A fine aprile il rendimento lordo di un Btp secondo i dati Banca d’Italia a tre anni era-0,01%; venerdì scorso a Piazza Affari quotava a +0,829%; il bond a cinque anni è passato da 0,65% a 1,42%, il decennale da 1,77% a 2,50%, il trentennale dal 2,85% al 3,4%.  Sono tassi che non si vedevano dal 2014. Chi ha comprato negli ultimi anni vendendo deve mettere in conto una perdita in conto capitale anche non indifferente.

Ma vale la pena? Se non si ha bisogno di realizzare subito è meglio tenere i titoli fino alla scadenza, anche perché alla minusvalenza si aggiungono le commissioni da pagare alla banca. Il discorso cambia invece se il prezzo dei titoli è ancora superiore al valore di carico, allora si può valutare se convenga vendere per reinvestire quando la tempesta si sarà placata.

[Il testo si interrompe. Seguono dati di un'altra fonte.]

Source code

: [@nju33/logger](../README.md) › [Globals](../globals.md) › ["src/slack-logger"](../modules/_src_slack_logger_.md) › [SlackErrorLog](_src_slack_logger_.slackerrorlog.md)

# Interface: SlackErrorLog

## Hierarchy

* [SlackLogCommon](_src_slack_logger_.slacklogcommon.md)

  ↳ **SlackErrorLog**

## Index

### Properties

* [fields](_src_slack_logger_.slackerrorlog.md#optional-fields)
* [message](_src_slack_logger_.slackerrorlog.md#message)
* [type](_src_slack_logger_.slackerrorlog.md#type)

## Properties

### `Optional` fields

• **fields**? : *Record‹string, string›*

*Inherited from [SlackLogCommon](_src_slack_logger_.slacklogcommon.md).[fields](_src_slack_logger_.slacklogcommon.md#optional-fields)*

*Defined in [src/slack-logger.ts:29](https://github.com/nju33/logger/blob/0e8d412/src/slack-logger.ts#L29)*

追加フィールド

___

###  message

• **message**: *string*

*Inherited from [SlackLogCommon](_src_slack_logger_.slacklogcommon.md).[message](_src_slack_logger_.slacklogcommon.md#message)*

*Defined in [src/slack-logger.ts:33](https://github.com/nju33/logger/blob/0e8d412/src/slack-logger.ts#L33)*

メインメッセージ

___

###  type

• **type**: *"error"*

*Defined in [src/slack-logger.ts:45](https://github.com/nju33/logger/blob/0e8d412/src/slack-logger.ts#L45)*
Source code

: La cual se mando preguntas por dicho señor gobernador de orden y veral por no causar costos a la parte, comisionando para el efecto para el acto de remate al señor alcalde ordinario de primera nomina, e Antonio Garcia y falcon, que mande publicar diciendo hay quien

Infine c’è il discorso di famiglie e imprese: se la crisi dello spread si aggrava le prime a soffrirne le conseguenze saranno le imprese in difficoltà, che avranno più ostacoli (o più interessi da pagare) per reperire credito sul mercato dei capitali. Se poi la situazione dovesse precipitare, allora le banche potrebbero chiedere rientri ai clienti meno affidabili. Infine: il credito finalizzato agli acquisti a rate a fine marzo era offerto, secondo Banca d’Italia, a un tasso medio del 9,36%, il credito personale al 9,94%, il credito revolving al 16,14%. Un incremento dei tassi dei crediti senza garanzia reale è altamente probabile.